Task goal: List all lines of the data containing the word "intellectual".

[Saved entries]
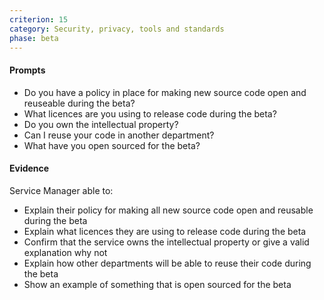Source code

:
 ```yaml
---
criterion: 15
category: Security, privacy, tools and standards
phase: beta
---
```


#### Prompts

* Do you have a policy in place for making new source code open and reuseable during the beta?
* What licences are you using to release code during the beta?
* Do you own the intellectual property?
* Can I reuse your code in another department?
* What have you open sourced for the beta?


#### Evidence

Service Manager able to:

* Explain their policy for making all new source code open and reusable during the beta
* Explain what licences they are using to release code during the beta
* Confirm that the service owns the intellectual property or give a valid explanation why not
* Explain how other departments will be able to reuse their code during the beta
* Show an example of something that is open sourced for the beta
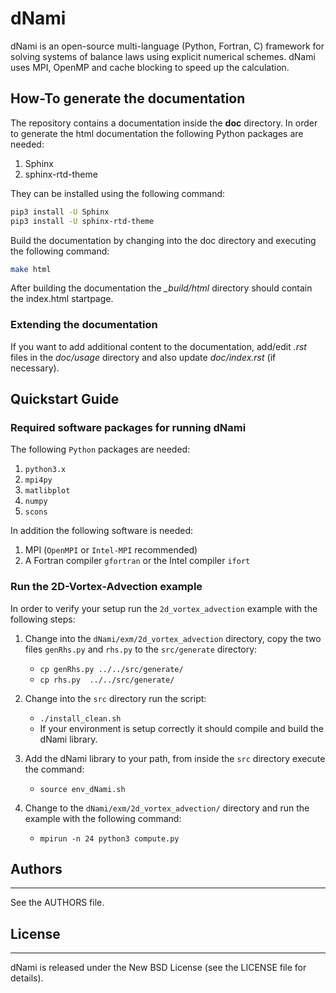 # dNami

dNami is an open-source multi-language (Python, Fortran, C) framework for solving systems of balance laws using explicit numerical schemes. 
dNami uses MPI, OpenMP and cache blocking to speed up the calculation.

## How-To generate the documentation
The repository contains a documentation inside the **doc** directory.
In order to generate the html documentation the following Python packages are needed:
1. Sphinx
2. sphinx-rtd-theme

They can be installed using the following command:
```bash
pip3 install -U Sphinx
pip3 install -U sphinx-rtd-theme
```

Build the documentation by changing into the doc directory and executing the following command:
```bash
make html
```
After building the documentation the *_build/html* directory should contain the index.html startpage.

### Extending the documentation

If you want to add additional content to the documentation, add/edit *.rst* files in the *doc/usage*
directory and also update *doc/index.rst* (if necessary). 

## Quickstart Guide

### Required software packages for running dNami
The following `Python` packages are needed:
1. `python3.x`
2. `mpi4py`
3. `matlibplot`
4. `numpy`
5. `scons` 

In addition the following software is needed:
1. MPI (`OpenMPI` or `Intel-MPI` recommended)
2. A Fortran compiler `gfortran` or the Intel compiler `ifort`

### Run the 2D-Vortex-Advection example
In order to verify your setup run the `2d_vortex_advection` example with
the following steps:

1. Change into the `dNami/exm/2d_vortex_advection` directory, copy the two files `genRhs.py` and `rhs.py` to the
`src/generate` directory:
     * `cp genRhs.py ../../src/generate/`
     * `cp rhs.py  ../../src/generate/`

2. Change into the `src` directory run the script: 
     * `./install_clean.sh`
     * If your environment is setup correctly it should compile and build the dNami library.

3. Add the dNami library to your path, from inside the `src` directory execute the command:
     * `source env_dNami.sh`

4. Change to the `dNami/exm/2d_vortex_advection/` directory and run the example with the
following command:
     * `mpirun -n 24 python3 compute.py` 


## Authors
-------
See the AUTHORS file.

## License
-------
dNami is released under the New BSD License (see the LICENSE file for details).

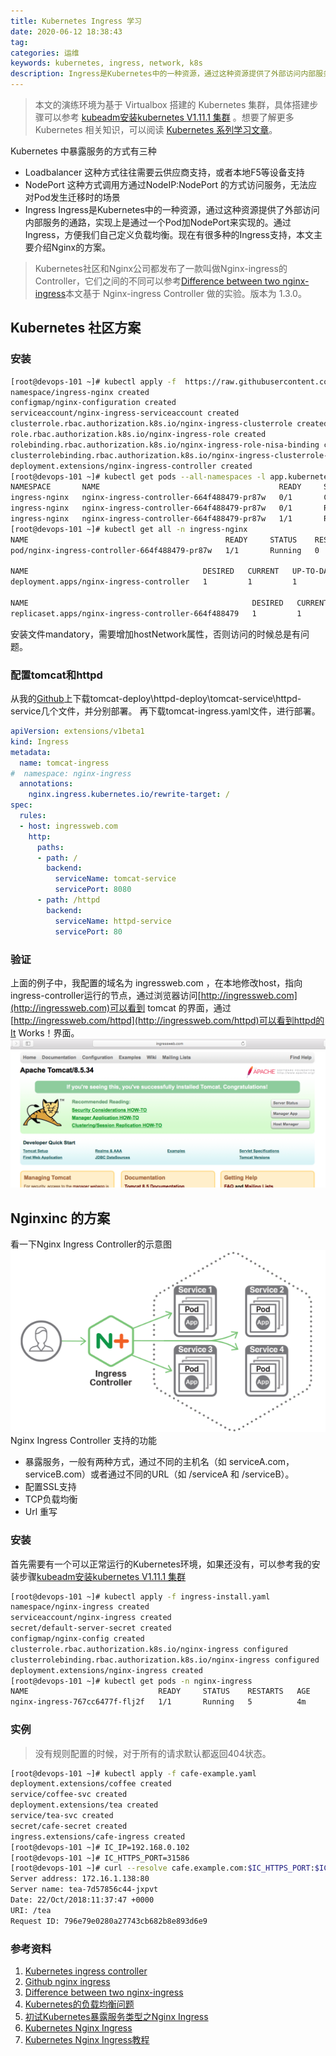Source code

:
 ```yaml
---
title: Kubernetes Ingress 学习
date: 2020-06-12 18:38:43
tag: 
categories: 运维
keywords: kubernetes, ingress, network, k8s
description: Ingress是Kubernetes中的一种资源，通过这种资源提供了外部访问内部服务的通路，实现上是通过一个Pod加NodePort来实现的。
---
```


>  本文的演练环境为基于 Virtualbox 搭建的 Kubernetes 集群，具体搭建步骤可以参考 [kubeadm安装kubernetes V1.11.1 集群](https://www.edulinks.cn/2018/07/24/20180724-kubeadm-install-kubernetes/) 。想要了解更多 Kubernetes 相关知识，可以阅读 [Kubernetes 系列学习文章](http://edulinks.cn/2020/10/16/20201016-kubernetes-articles/)。

Kubernetes 中暴露服务的方式有三种

* Loadbalancer 这种方式往往需要云供应商支持，或者本地F5等设备支持
* NodePort 这种方式调用方通过NodeIP:NodePort 的方式访问服务，无法应对Pod发生迁移时的场景
* Ingress Ingress是Kubernetes中的一种资源，通过这种资源提供了外部访问内部服务的通路，实现上是通过一个Pod加NodePort来实现的。通过Ingress，方便我们自己定义负载均衡。现在有很多种的Ingress支持，本文主要介绍Nginx的方案。
> Kubernetes社区和Nginx公司都发布了一款叫做Nginx-ingress的Controller，它们之间的不同可以参考[Difference between two nginx-ingress](https://github.com/nginxinc/kubernetes-ingress/blob/master/docs/nginx-ingress-controllers.md)本文基于 Nginx-ingress Controller 做的实验。版本为 1.3.0。

## Kubernetes 社区方案

### 安装
```bash
[root@devops-101 ~]# kubectl apply -f  https://raw.githubusercontent.com/kubernetes/ingress-nginx/master/deploy/mandatory.yaml
namespace/ingress-nginx created
configmap/nginx-configuration created
serviceaccount/nginx-ingress-serviceaccount created
clusterrole.rbac.authorization.k8s.io/nginx-ingress-clusterrole created
role.rbac.authorization.k8s.io/nginx-ingress-role created
rolebinding.rbac.authorization.k8s.io/nginx-ingress-role-nisa-binding created
clusterrolebinding.rbac.authorization.k8s.io/nginx-ingress-clusterrole-nisa-binding created
deployment.extensions/nginx-ingress-controller created
[root@devops-101 ~]# kubectl get pods --all-namespaces -l app.kubernetes.io/name=ingress-nginx --watch
NAMESPACE       NAME                                        READY     STATUS              RESTARTS   AGE
ingress-nginx   nginx-ingress-controller-664f488479-pr87w   0/1       ContainerCreating   0          5s
ingress-nginx   nginx-ingress-controller-664f488479-pr87w   0/1       Running   0         11s
ingress-nginx   nginx-ingress-controller-664f488479-pr87w   1/1       Running   0         16s
[root@devops-101 ~]# kubectl get all -n ingress-nginx
NAME                                            READY     STATUS    RESTARTS   AGE
pod/nginx-ingress-controller-664f488479-pr87w   1/1       Running   0          2m

NAME                                       DESIRED   CURRENT   UP-TO-DATE   AVAILABLE   AGE
deployment.apps/nginx-ingress-controller   1         1         1            1           2m

NAME                                                  DESIRED   CURRENT   READY     AGE
replicaset.apps/nginx-ingress-controller-664f488479   1         1         1         2m
```
安装文件mandatory，需要增加hostNetwork属性，否则访问的时候总是有问题。

### 配置tomcat和httpd
从我的[Github](https://github.com/cocowool/k8s-go/tree/master/service/ingress)上下载tomcat-deploy\httpd-deploy\tomcat-service\httpd-service几个文件，并分别部署。
再下载tomcat-ingress.yaml文件，进行部署。
```yaml
apiVersion: extensions/v1beta1
kind: Ingress
metadata:
  name: tomcat-ingress
#  namespace: nginx-ingress
  annotations:
    nginx.ingress.kubernetes.io/rewrite-target: /
spec:
  rules:
  - host: ingressweb.com
    http:
      paths:
      - path: /
        backend:
          serviceName: tomcat-service
          servicePort: 8080
      - path: /httpd
        backend:
          serviceName: httpd-service
          servicePort: 80
```

### 验证
上面的例子中，我配置的域名为 ingressweb.com ，在本地修改host，指向ingress-controller运行的节点，通过浏览器访问[http://ingressweb.com](http://ingressweb.com)可以看到 tomcat 的界面，通过[http://ingressweb.com/httpd](http://ingressweb.com/httpd)可以看到httpd的It Works！界面。
![](./20200612-kubernetes-ingress/39469-20181029195709501-358365666.png)

## Nginxinc 的方案
看一下Nginx Ingress Controller的示意图
![](./20200612-kubernetes-ingress/NGINX-Plus-Features-Kubernetes-Ingress-Controller-644x372@2x-640x370.png)
Nginx Ingress Controller 支持的功能

* 暴露服务，一般有两种方式，通过不同的主机名（如 serviceA.com，serviceB.com）或者通过不同的URL（如 /serviceA 和 /serviceB）。
* 配置SSL支持
* TCP负载均衡
* Url 重写

### 安装
首先需要有一个可以正常运行的Kubernetes环境，如果还没有，可以参考我的安装步骤[kubeadm安装kubernetes V1.11.1 集群](https://www.cnblogs.com/cocowool/p/kubeadm_install_kubernetes.html)
```bash
[root@devops-101 ~]# kubectl apply -f ingress-install.yaml 
namespace/nginx-ingress created
serviceaccount/nginx-ingress created
secret/default-server-secret created
configmap/nginx-config created
clusterrole.rbac.authorization.k8s.io/nginx-ingress configured
clusterrolebinding.rbac.authorization.k8s.io/nginx-ingress configured
deployment.extensions/nginx-ingress created
[root@devops-101 ~]# kubectl get pods -n nginx-ingress
NAME                             READY     STATUS    RESTARTS   AGE
nginx-ingress-767cc6477f-flj2f   1/1       Running   5          4m
```

### 实例
> 没有规则配置的时候，对于所有的请求默认都返回404状态。

```bash
[root@devops-101 ~]# kubectl apply -f cafe-example.yaml 
deployment.extensions/coffee created
service/coffee-svc created
deployment.extensions/tea created
service/tea-svc created
secret/cafe-secret created
ingress.extensions/cafe-ingress created
[root@devops-101 ~]# IC_IP=192.168.0.102
[root@devops-101 ~]# IC_HTTPS_PORT=31586
[root@devops-101 ~]# curl --resolve cafe.example.com:$IC_HTTPS_PORT:$IC_IP https://cafe.example.com:$IC_HTTPS_PORT/tea --insecure
Server address: 172.16.1.138:80
Server name: tea-7d57856c44-jxpvt
Date: 22/Oct/2018:11:37:47 +0000
URI: /tea
Request ID: 796e79e0280a27743cb682b8e893d6e9
```


### 参考资料

1. [Kubernetes ingress controller](https://www.nginx.com/products/nginx/kubernetes-ingress-controller)
2. [Github nginx ingress](https://github.com/nginxinc/kubernetes-ingress)
3. [Difference between two nginx-ingress](https://github.com/nginxinc/kubernetes-ingress/blob/master/docs/nginx-ingress-controllers.md)
4. [Kubernetes的负载均衡问题](https://www.cnblogs.com/ericnie/p/6965091.html)
5. [初试Kubernetes暴露服务类型之Nginx Ingress](https://blog.csdn.net/aixiaoyang168/article/details/78485581?locationNum=5&fps=1)
6. [Kubernetes Nginx Ingress](https://kubernetes.github.io/ingress-nginx/)
7. [Kubernetes Nginx Ingress教程](https://mritd.me/2017/03/04/how-to-use-nginx-ingress/)













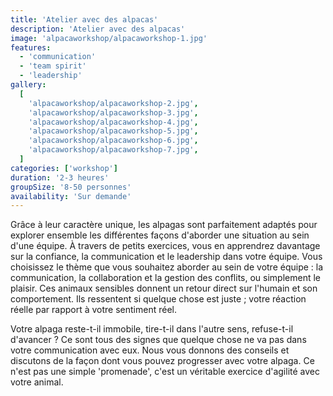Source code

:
 ```yaml
---
title: 'Atelier avec des alpacas'
description: 'Atelier avec des alpacas'
image: 'alpacaworkshop/alpacaworkshop-1.jpg'
features:
  - 'communication'
  - 'team spirit'
  - 'leadership'
gallery:
  [
    'alpacaworkshop/alpacaworkshop-2.jpg',
    'alpacaworkshop/alpacaworkshop-3.jpg',
    'alpacaworkshop/alpacaworkshop-4.jpg',
    'alpacaworkshop/alpacaworkshop-5.jpg',
    'alpacaworkshop/alpacaworkshop-6.jpg',
    'alpacaworkshop/alpacaworkshop-7.jpg',
  ]
categories: ['workshop']
duration: '2-3 heures'
groupSize: '8-50 personnes'
availability: 'Sur demande'
---
```


Grâce à leur caractère unique, les alpagas sont parfaitement adaptés pour explorer ensemble les différentes façons d'aborder une situation au sein d'une équipe.
À travers de petits exercices, vous en apprendrez davantage sur la confiance, la communication et le leadership dans votre équipe. Vous choisissez le thème que vous souhaitez aborder au sein de votre équipe : la communication, la collaboration et la gestion des conflits, ou simplement le plaisir. Ces animaux sensibles donnent un retour direct sur l'humain et son comportement. Ils ressentent si quelque chose est juste ; votre réaction réelle par rapport à votre sentiment réel.

Votre alpaga reste-t-il immobile, tire-t-il dans l'autre sens, refuse-t-il d'avancer ? Ce sont tous des signes que quelque chose ne va pas dans votre communication avec eux. Nous vous donnons des conseils et discutons de la façon dont vous pouvez progresser avec votre alpaga. Ce n'est pas une simple 'promenade', c'est un véritable exercice d'agilité avec votre animal.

Answer space:
* Do you own the intellectual property?
* Confirm that the service owns the intellectual property or give a valid explanation why not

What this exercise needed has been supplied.